We extract a protein sequence from the fourth family and plot the corresponding graph.

In [49]:
# Fourth group setting
Seq3_data=classified_data[classified_data['labels']==3]
Seq_3=Seq3_data['original_sequence'][303]

# Plot the fourth group
Protein_Network_graph(Seq_3)

# Graph description
Nodes=set(list(Seq_3))
print('Nodes:',list(Nodes))
print('This graph has',len(list(Nodes)), 'nodes.')
Nodes: ['S', 'L', 'F', 'M', 'V', 'E', 'R', 'Y', 'P', 'W', 'K', 'N', 'T', 'I', 'Q', 'A', 'G', 'D', 'H']
This graph has 19 nodes.

Conclusion

Our analysis suggests that our dataset contains 4 major families of proteins. We have drawn a graph for each member of the family. This gives insight in terms of protein density which refers to the interaction between amino acids. We then see that they all have different densities.

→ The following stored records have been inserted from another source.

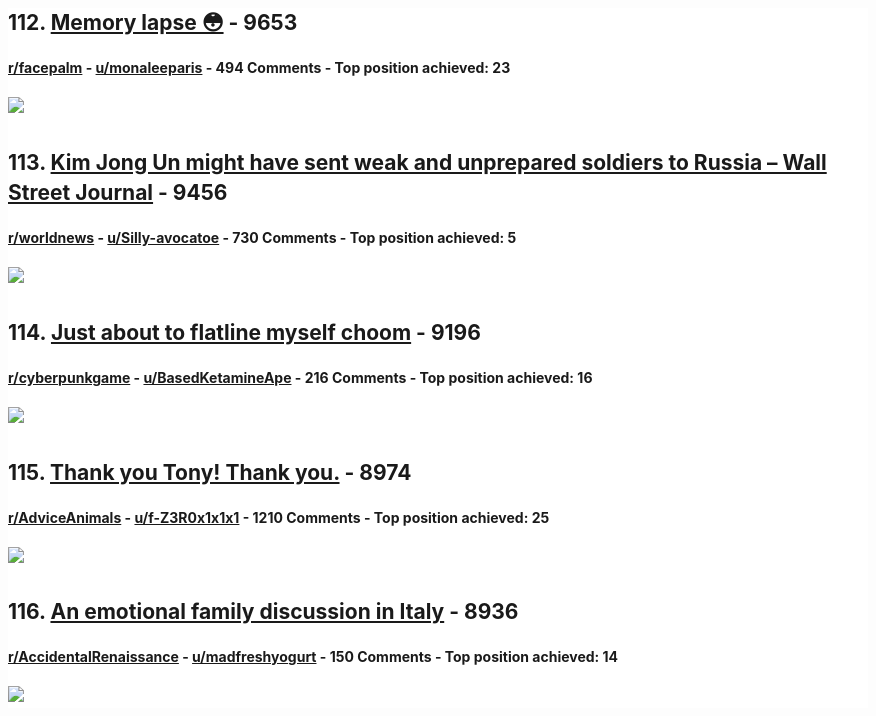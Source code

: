 ## 112. [Memory lapse 😳](http://reddit.com/r/facepalm/comments/1ge58zb/memory_lapse/) - 9653
#### [r/facepalm](http://reddit.com/r/facepalm) - [u/monaleeparis](http://reddit.com/u/monaleeparis) - 494 Comments - Top position achieved: 23

<a href="https://i.redd.it/kpouxc7cpixd1.jpeg"><img src="https://b.thumbs.redditmedia.com/1hIjbMYuNFieoXQij78C5El5SMNy3WOhae-NtQn1qrU.jpg"></img></a>

## 113. [Kim Jong Un might have sent weak and unprepared soldiers to Russia – Wall Street Journal](http://reddit.com/r/worldnews/comments/1gdz0zf/kim_jong_un_might_have_sent_weak_and_unprepared/) - 9456
#### [r/worldnews](http://reddit.com/r/worldnews) - [u/Silly-avocatoe](http://reddit.com/u/Silly-avocatoe) - 730 Comments - Top position achieved: 5

<a href="https://www.pravda.com.ua/eng/news/2024/10/28/7481699/"><img src="https://a.thumbs.redditmedia.com/IGeD7mU-5kYvE54-A9Jnv_MjkIOrLRd4Zte85A0BrM8.jpg"></img></a>

## 114. [Just about to flatline myself choom](http://reddit.com/r/cyberpunkgame/comments/1gdxz55/just_about_to_flatline_myself_choom/) - 9196
#### [r/cyberpunkgame](http://reddit.com/r/cyberpunkgame) - [u/BasedKetamineApe](http://reddit.com/u/BasedKetamineApe) - 216 Comments - Top position achieved: 16

<a href="https://i.redd.it/imax85olvgxd1.jpeg"><img src="https://a.thumbs.redditmedia.com/hZ6BW3_ok1XQVO6AbJZNtzBz1mKYUOR8HJdzM5tES04.jpg"></img></a>

## 115. [Thank you Tony! Thank you.](http://reddit.com/r/AdviceAnimals/comments/1gdqciq/thank_you_tony_thank_you/) - 8974
#### [r/AdviceAnimals](http://reddit.com/r/AdviceAnimals) - [u/f-Z3R0x1x1x1](http://reddit.com/u/f-Z3R0x1x1x1) - 1210 Comments - Top position achieved: 25

<a href="https://i.redd.it/2ee5ptx8dexd1.jpeg"><img src="https://b.thumbs.redditmedia.com/UoCpXv6rFU4kaDBKIHQ3m2LCmeW5muhPrgMCjgb7X_o.jpg"></img></a>

## 116. [An emotional family discussion in Italy](http://reddit.com/r/AccidentalRenaissance/comments/1gdsy6e/an_emotional_family_discussion_in_italy/) - 8936
#### [r/AccidentalRenaissance](http://reddit.com/r/AccidentalRenaissance) - [u/madfreshyogurt](http://reddit.com/u/madfreshyogurt) - 150 Comments - Top position achieved: 14

<a href="https://i.redd.it/72vet8cp2fxd1.jpeg"><img src="https://b.thumbs.redditmedia.com/sJPjDaVcBVH6ld1m8xZNKxbodrzstTmqVuNT6QbxJwQ.jpg"></img></a>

To perform this cluster analysis, we relied on some of the literature on this subject. This made it possible to obtain numerical features. However, we believe that some improvements can still be made in this analysis:

  • We are not sure that we have included all of the defining features to differentiate proteins. Therefore, as an improvement of this work, one could make a state of the art in order to take into account all the important features necessary in the process of classification of proteins.

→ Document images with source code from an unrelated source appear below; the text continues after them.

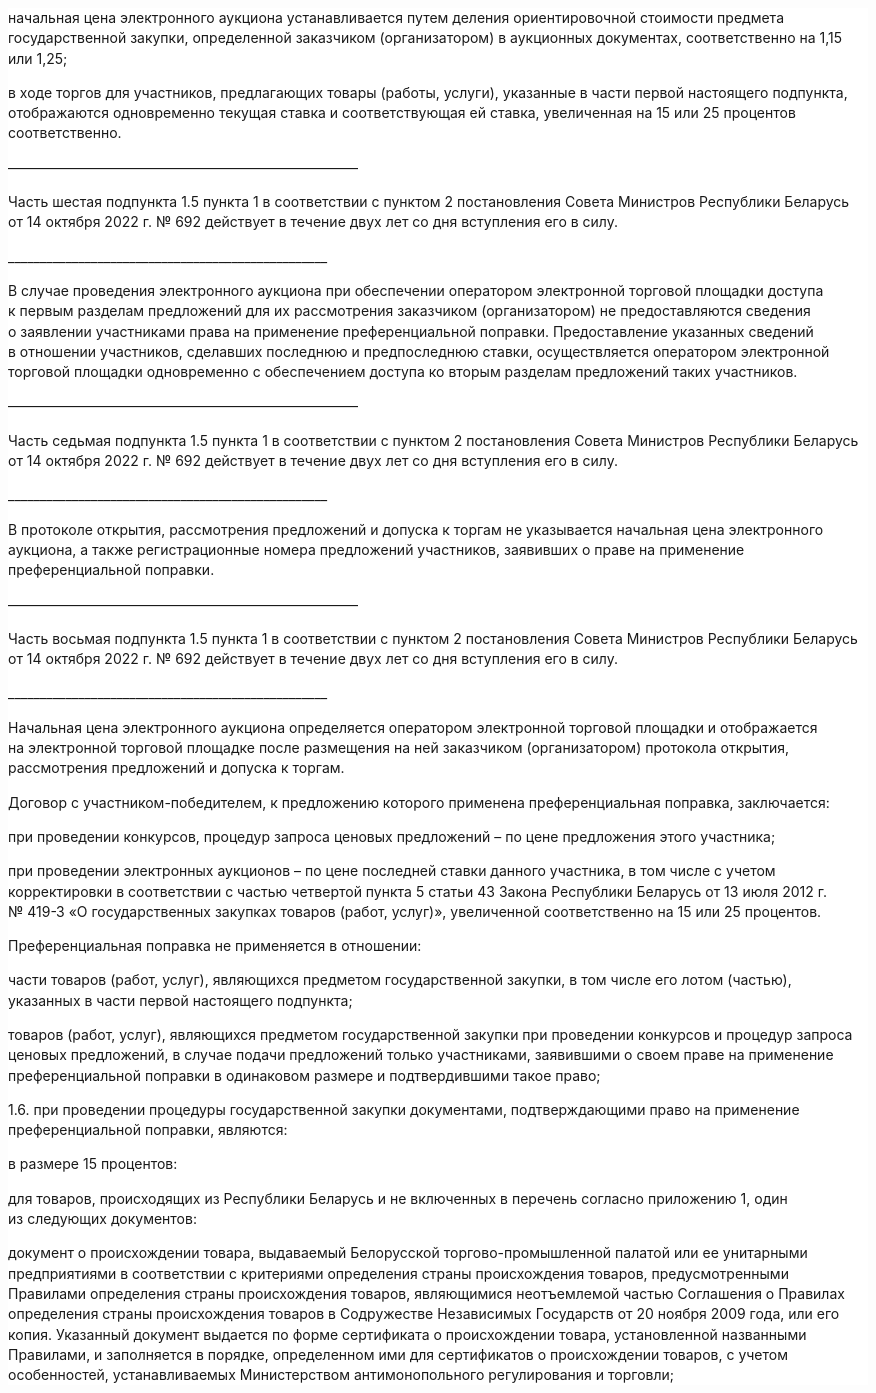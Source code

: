 <p>начальная цена электронного аукциона устанавливается путем деления ориентировочной стоимости предмета государственной закупки, определенной заказчиком (организатором) в аукционных документах, соответственно на 1,15 или 1,25;</p>
<p>в ходе торгов для участников, предлагающих товары (работы, услуги), указанные в части первой настоящего подпункта, отображаются одновременно текущая ставка и соответствующая ей ставка, увеличенная на 15 или 25 процентов соответственно.</p>
<p>—————————————————————————</p>
<p>Часть шестая подпункта 1.5 пункта 1 в соответствии с пунктом 2 постановления Совета Министров Республики Беларусь от 14 октября 2022 г. № 692 действует в течение двух лет со дня вступления его в силу.</p>
<p>__________________________________________________</p>
<p></p>
<p>В случае проведения электронного аукциона при обеспечении оператором электронной торговой площадки доступа к первым разделам предложений для их рассмотрения заказчиком (организатором) не предоставляются сведения о заявлении участниками права на применение преференциальной поправки. Предоставление указанных сведений в отношении участников, сделавших последнюю и предпоследнюю ставки, осуществляется оператором электронной торговой площадки одновременно с обеспечением доступа ко вторым разделам предложений таких участников.</p>
<p>—————————————————————————</p>
<p>Часть седьмая подпункта 1.5 пункта 1 в соответствии с пунктом 2 постановления Совета Министров Республики Беларусь от 14 октября 2022 г. № 692 действует в течение двух лет со дня вступления его в силу.</p>
<p>__________________________________________________</p>
<p></p>
<p>В протоколе открытия, рассмотрения предложений и допуска к торгам не указывается начальная цена электронного аукциона, а также регистрационные номера предложений участников, заявивших о праве на применение преференциальной поправки.</p>
<p>—————————————————————————</p>
<p>Часть восьмая подпункта 1.5 пункта 1 в соответствии с пунктом 2 постановления Совета Министров Республики Беларусь от 14 октября 2022 г. № 692 действует в течение двух лет со дня вступления его в силу.</p>
<p>__________________________________________________</p>
<p></p>
<p>Начальная цена электронного аукциона определяется оператором электронной торговой площадки и отображается на электронной торговой площадке после размещения на ней заказчиком (организатором) протокола открытия, рассмотрения предложений и допуска к торгам.</p>
<p>Договор с участником-победителем, к предложению которого применена преференциальная поправка, заключается:</p>
<p>при проведении конкурсов, процедур запроса ценовых предложений – по цене предложения этого участника;</p>
<p>при проведении электронных аукционов – по цене последней ставки данного участника, в том числе с учетом корректировки в соответствии с частью четвертой пункта 5 статьи 43 Закона Республики Беларусь от 13 июля 2012 г. № 419-З «О государственных закупках товаров (работ, услуг)», увеличенной соответственно на 15 или 25 процентов.</p>
<p>Преференциальная поправка не применяется в отношении:</p>
<p>части товаров (работ, услуг), являющихся предметом государственной закупки, в том числе его лотом (частью), указанных в части первой настоящего подпункта;</p>
<p>товаров (работ, услуг), являющихся предметом государственной закупки при проведении конкурсов и процедур запроса ценовых предложений, в случае подачи предложений только участниками, заявившими о своем праве на применение преференциальной поправки в одинаковом размере и подтвердившими такое право;</p>
<p>1.6. при проведении процедуры государственной закупки документами, подтверждающими право на применение преференциальной поправки, являются:</p>
<p>в размере 15 процентов:</p>
<p>для товаров, происходящих из Республики Беларусь и не включенных в перечень согласно приложению 1, один из следующих документов:</p>
<p>документ о происхождении товара, выдаваемый Белорусской торгово-промышленной палатой или ее унитарными предприятиями в соответствии с критериями определения страны происхождения товаров, предусмотренными Правилами определения страны происхождения товаров, являющимися неотъемлемой частью Соглашения о Правилах определения страны происхождения товаров в Содружестве Независимых Государств от 20 ноября 2009 года, или его копия. Указанный документ выдается по форме сертификата о происхождении товара, установленной названными Правилами, и заполняется в порядке, определенном ими для сертификатов о происхождении товаров, с учетом особенностей, устанавливаемых Министерством антимонопольного регулирования и торговли;</p>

  • One question caught our attention during this work: have we sufficiently exploited the connection between amino acids in the protein sequence? Even though we have used the “Protein scaling” and “Flexibility” features which are based on the sliding window approach, we are not sure that they are sufficient from a generalization perspective on protein classification. One could for example add features (categorical) which take the letter of protein sequence corresponding to each given position.

  • To decide on the number of clusters, we relied heavily on the topological (spartial) configuration of the points in a Euclidean space. We could further study the space of the protein points that we created (by transformation) and choose a more appropriate metric (for example: the pseudometric which comes from the alignment by pairs of sequences). We believe that the study of such a space is more adequate in a supervised classification context.

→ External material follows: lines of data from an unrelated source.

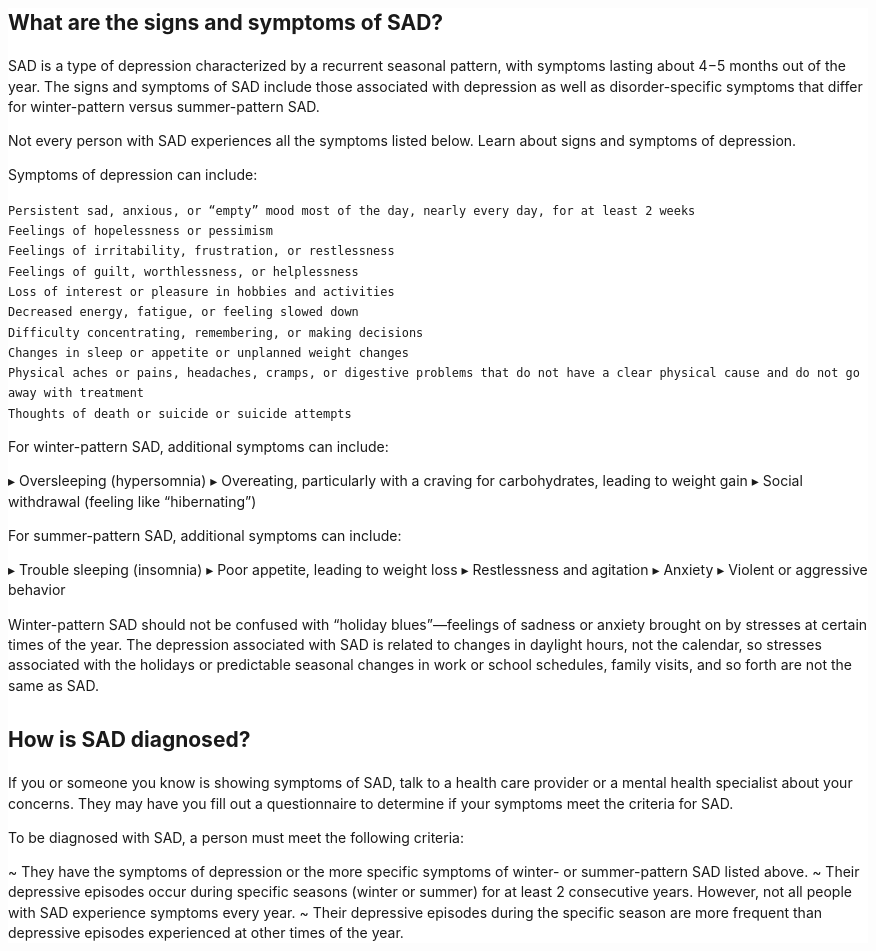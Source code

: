 
## What are the signs and symptoms of SAD?

SAD is a type of depression characterized by a recurrent seasonal pattern, with symptoms lasting about 4−5 months out of the year. The signs and symptoms of SAD include those associated with depression as well as disorder-specific symptoms that differ for winter-pattern versus summer-pattern SAD.

Not every person with SAD experiences all the symptoms listed below. Learn about signs and symptoms of depression.

Symptoms of depression can include:

    Persistent sad, anxious, or “empty” mood most of the day, nearly every day, for at least 2 weeks
    Feelings of hopelessness or pessimism
    Feelings of irritability, frustration, or restlessness
    Feelings of guilt, worthlessness, or helplessness
    Loss of interest or pleasure in hobbies and activities
    Decreased energy, fatigue, or feeling slowed down
    Difficulty concentrating, remembering, or making decisions
    Changes in sleep or appetite or unplanned weight changes
    Physical aches or pains, headaches, cramps, or digestive problems that do not have a clear physical cause and do not go away with treatment
    Thoughts of death or suicide or suicide attempts

For winter-pattern SAD, additional symptoms can include:

   ▸ Oversleeping (hypersomnia)
   ▸ Overeating, particularly with a craving for carbohydrates, leading to weight gain
   ▸ Social withdrawal (feeling like “hibernating”)

For summer-pattern SAD, additional symptoms can include:

   ▸ Trouble sleeping (insomnia)
   ▸ Poor appetite, leading to weight loss
   ▸ Restlessness and agitation
   ▸ Anxiety
   ▸ Violent or aggressive behavior

Winter-pattern SAD should not be confused with “holiday blues”—feelings of sadness or anxiety brought on by stresses at certain times of the year. The depression associated with SAD is related to changes in daylight hours, not the calendar, so stresses associated with the holidays or predictable seasonal changes in work or school schedules, family visits, and so forth are not the same as SAD.
 

## How is SAD diagnosed?

If you or someone you know is showing symptoms of SAD, talk to a health care provider or a mental health specialist about your concerns. They may have you fill out a questionnaire to determine if your symptoms meet the criteria for SAD.

To be diagnosed with SAD, a person must meet the following criteria:

   ~ They have the symptoms of depression or the more specific symptoms of winter- or summer-pattern SAD listed above.
   ~ Their depressive episodes occur during specific seasons (winter or summer) for at least 2 consecutive years. However, not all people with SAD experience symptoms every year.
   ~ Their depressive episodes during the specific season are more frequent than depressive episodes experienced at other times of the year.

To make our codes scalable to a larger dataset, in addition to considering adding more functionality, we believe that we need to evaluate our results with real families of proteins and adjust meta parameters such as: the size of the sliding window on "Protein scaling" and "Flexibility".

References

[1] Kunchur Guruprasad, B.V.Bhasker Reddy, Madhusudan W. Pandit, Correlation between stability of a protein and its dipeptide composition: a novel approach for predicting in vivo stability of a protein from its primary sequence, Protein Engineering, Design and Selection, Volume 4, Issue 2, December 1990, Pages 155–161, https://doi.org/10.1093/protein/4.2.155

[2] Lobry JR, Gautier C. Hydrophobicity, expressivity and aromaticity are the major trends of amino-acid usage in 999 Escherichia coli chromosome-encoded genes. Nucleic Acids Res. 1994;22:3174–3180.

[3] Vihinen M, Torkkila E, Riikonen P. Accuracy of protein flexibility predictions. Proteins. 1994 Jun;19(2):141-149. DOI: 10.1002/prot.340190207.